【番頭の時代】第2部 「飛躍」を生み出す(5)グリー・秋山仁取締役 (1/5ページ)

2015.3.3 05:00

 ■若い会社の健全化に奔走

 「コーポレート本部副本部長を命ず」

 2012年4月、東京・六本木にあるソーシャルゲーム大手グリーの本社。当時40歳だった秋山仁(43)は、渡されたばかりの辞令を見つめながら、「大役」が回ってきたことに気持ちが高ぶった。

 「ガチャに10万円つぎ込んだ」「こっちは2カ月間で46万円」

 当時、「コンプリートガチャ(コンプガチャ)」と呼ばれるソーシャルゲーム各社の大きな収益源だった課金法が、社会問題になりつつあった。子供が希少アイテムを獲得するため、多額のお金を使ってしまう点が世間の批判の的になっていた。

 秋山に託されたのは、このコンプガチャ問題について、法務関係の指揮をすることだった。前職の証券会社では、契約書の作成などをめぐり、常に弁護士とやり取りしていたため、法律には詳しい。

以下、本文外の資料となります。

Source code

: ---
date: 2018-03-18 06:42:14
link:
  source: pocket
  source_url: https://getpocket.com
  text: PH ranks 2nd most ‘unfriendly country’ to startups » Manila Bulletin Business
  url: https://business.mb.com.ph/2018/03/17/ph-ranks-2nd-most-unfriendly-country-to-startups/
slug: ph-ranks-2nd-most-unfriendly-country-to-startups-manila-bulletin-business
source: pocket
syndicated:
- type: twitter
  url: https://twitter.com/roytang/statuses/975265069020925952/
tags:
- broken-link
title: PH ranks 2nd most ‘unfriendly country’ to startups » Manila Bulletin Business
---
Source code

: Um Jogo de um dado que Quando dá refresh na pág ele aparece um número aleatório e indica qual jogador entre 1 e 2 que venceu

 「われわれはどう意識を変えるべきなのか」。社会問題に発展したコンプガチャ問題について弁護士、有識者らを本社に招き、連日連夜、議論を重ね、DeNAなど同業者とも話し合いを繰り返した。こうした取り組みは、ガチャ撤廃を盛り込んだ会社の内規や、業界6社によるガイドライン作成などにつながる。

                   ◇

 「グリーとしては、消費者に喜ばれるなら何でも提供したい思いがあった。けれど社会にどんな影響があるか、思いをはせる感度が低かった」。ガチャについて、秋山はこう振り返る。売上高1000億円を超える大企業に急成長したものの、考え方はベンチャーのままだった。